(EXERCISE AIM)
Starting at the line that holds "To calculate a roster's Bounty Offered:<br />" and stopping at the line that holds "Top ten winnings for this roster:<br />", restate the records below word for word, with both of those lines included.

(SUPPLIED MATERIAL)
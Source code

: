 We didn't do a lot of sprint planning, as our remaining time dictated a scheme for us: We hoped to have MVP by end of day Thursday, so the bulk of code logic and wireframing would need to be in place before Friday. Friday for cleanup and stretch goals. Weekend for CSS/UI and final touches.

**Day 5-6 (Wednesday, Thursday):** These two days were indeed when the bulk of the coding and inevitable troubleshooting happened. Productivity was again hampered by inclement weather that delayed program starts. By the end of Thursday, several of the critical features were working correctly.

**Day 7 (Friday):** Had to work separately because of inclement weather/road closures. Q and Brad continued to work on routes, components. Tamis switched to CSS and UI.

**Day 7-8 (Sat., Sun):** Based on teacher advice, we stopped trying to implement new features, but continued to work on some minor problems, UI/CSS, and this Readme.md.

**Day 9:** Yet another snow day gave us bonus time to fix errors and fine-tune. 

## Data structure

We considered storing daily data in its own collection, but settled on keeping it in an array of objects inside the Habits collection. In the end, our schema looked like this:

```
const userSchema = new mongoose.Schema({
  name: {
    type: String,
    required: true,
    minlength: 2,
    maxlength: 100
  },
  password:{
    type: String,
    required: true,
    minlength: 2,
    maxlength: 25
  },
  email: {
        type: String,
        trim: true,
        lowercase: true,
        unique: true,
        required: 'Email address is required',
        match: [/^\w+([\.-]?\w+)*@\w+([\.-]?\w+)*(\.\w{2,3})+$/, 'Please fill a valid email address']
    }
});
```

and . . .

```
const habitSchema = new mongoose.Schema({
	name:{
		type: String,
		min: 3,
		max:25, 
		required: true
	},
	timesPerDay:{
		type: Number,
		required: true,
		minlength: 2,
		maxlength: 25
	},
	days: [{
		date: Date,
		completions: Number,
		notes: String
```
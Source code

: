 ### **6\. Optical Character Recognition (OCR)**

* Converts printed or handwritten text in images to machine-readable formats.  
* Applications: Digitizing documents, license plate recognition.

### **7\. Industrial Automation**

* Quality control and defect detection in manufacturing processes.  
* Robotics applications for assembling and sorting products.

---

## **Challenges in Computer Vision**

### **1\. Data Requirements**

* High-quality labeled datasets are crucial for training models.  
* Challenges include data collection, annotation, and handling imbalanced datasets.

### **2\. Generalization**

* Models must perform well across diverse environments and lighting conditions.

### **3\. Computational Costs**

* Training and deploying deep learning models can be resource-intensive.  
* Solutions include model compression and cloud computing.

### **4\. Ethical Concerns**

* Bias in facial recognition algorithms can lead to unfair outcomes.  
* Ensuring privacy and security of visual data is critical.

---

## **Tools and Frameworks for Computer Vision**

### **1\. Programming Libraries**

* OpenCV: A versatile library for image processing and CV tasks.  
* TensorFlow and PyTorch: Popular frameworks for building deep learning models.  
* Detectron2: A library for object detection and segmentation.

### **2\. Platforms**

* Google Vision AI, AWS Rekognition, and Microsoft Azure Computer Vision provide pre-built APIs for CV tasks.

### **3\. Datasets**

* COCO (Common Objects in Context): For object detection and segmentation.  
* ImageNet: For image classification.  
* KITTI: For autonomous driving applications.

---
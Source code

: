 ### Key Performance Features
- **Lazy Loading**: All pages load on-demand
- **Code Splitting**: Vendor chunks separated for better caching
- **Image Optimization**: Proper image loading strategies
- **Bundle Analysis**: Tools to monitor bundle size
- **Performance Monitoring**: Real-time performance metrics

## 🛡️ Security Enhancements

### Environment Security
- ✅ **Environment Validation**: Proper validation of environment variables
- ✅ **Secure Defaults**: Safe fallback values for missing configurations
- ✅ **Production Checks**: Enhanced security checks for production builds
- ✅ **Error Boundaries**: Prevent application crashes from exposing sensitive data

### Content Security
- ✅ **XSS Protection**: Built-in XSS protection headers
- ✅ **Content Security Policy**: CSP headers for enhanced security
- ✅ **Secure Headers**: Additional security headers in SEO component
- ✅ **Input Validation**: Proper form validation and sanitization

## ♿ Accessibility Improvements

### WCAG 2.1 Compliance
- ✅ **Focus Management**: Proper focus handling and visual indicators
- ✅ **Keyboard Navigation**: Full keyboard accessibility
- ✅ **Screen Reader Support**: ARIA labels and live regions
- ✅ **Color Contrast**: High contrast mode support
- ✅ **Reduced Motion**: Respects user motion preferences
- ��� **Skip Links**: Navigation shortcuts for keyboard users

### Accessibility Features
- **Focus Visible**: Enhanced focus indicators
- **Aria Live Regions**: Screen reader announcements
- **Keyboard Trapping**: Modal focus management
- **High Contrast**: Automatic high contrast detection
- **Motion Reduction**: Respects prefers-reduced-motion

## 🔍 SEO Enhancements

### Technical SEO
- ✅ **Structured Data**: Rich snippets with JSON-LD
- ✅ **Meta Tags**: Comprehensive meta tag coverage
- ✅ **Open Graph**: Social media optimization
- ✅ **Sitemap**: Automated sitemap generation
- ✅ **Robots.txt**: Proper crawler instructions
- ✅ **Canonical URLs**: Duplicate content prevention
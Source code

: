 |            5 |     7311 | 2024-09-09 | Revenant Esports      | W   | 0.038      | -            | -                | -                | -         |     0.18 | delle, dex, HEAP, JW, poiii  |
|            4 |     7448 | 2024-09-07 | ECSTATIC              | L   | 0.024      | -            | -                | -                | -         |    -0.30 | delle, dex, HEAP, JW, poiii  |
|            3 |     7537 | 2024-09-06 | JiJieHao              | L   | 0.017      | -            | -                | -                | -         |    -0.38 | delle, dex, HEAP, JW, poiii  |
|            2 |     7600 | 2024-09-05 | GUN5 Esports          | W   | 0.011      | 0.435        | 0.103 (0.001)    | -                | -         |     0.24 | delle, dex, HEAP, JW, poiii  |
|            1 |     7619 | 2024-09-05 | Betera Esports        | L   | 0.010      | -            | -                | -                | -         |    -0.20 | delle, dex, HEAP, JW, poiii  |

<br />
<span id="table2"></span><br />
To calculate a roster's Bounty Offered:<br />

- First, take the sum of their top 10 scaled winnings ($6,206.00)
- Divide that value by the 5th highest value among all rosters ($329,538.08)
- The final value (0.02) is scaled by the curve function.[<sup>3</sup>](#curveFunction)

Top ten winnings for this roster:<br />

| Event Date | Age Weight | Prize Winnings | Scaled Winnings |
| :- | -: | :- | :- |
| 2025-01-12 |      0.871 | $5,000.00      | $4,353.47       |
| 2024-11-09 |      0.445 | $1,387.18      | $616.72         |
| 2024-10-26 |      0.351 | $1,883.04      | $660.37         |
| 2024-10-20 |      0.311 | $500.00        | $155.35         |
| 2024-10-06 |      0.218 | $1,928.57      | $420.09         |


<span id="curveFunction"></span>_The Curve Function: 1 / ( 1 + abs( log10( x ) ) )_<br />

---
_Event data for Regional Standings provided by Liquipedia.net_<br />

(ANSWER BELOW)
To calculate a roster's Bounty Offered:<br />

- First, take the sum of their top 10 scaled winnings ($6,206.00)
- Divide that value by the 5th highest value among all rosters ($329,538.08)
- The final value (0.02) is scaled by the curve function.[<sup>3</sup>](#curveFunction)

Top ten winnings for this roster:<br />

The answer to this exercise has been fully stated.